▸ Task to carry out
Taking the line with "i) Example: MD5,sha254,..." as the first and the last line of the entries as the final one, copy that span exactly.

▸ Data records
=== Section Start ===

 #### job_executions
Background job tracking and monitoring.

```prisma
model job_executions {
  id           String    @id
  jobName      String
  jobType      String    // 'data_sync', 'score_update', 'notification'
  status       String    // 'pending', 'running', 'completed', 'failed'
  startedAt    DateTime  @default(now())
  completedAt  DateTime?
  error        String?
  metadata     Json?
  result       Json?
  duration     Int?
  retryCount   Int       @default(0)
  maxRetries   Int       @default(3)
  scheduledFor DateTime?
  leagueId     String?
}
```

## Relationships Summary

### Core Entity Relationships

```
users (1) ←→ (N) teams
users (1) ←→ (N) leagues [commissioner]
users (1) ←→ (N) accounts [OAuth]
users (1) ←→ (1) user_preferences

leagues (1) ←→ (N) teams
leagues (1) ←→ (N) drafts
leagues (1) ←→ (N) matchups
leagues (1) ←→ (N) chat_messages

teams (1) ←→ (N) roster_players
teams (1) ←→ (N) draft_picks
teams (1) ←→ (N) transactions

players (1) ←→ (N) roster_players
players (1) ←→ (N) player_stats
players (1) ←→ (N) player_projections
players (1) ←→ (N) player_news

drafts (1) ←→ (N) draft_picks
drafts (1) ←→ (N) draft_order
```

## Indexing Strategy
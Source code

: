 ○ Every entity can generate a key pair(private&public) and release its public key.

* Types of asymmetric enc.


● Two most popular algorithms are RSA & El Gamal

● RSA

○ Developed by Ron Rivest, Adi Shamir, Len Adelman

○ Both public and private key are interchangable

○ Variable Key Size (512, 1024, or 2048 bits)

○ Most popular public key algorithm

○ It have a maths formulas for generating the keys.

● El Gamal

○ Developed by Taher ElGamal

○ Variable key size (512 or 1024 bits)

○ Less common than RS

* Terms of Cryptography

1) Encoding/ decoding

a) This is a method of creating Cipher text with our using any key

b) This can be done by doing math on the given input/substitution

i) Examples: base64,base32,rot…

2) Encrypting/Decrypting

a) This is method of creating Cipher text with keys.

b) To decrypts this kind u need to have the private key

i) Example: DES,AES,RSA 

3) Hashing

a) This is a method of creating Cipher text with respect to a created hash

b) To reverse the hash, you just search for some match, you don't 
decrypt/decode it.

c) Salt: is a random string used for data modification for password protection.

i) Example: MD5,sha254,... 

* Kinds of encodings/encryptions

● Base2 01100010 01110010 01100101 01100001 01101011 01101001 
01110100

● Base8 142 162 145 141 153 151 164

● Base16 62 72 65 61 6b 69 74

=== Section End ===

▸ Output of the task
i) Example: MD5,sha254,... 

* Kinds of encodings/encryptions

● Base2 01100010 01110010 01100101 01100001 01101011 01101001 
01110100

● Base8 142 162 145 141 153 151 164

● Base16 62 72 65 61 6b 69 74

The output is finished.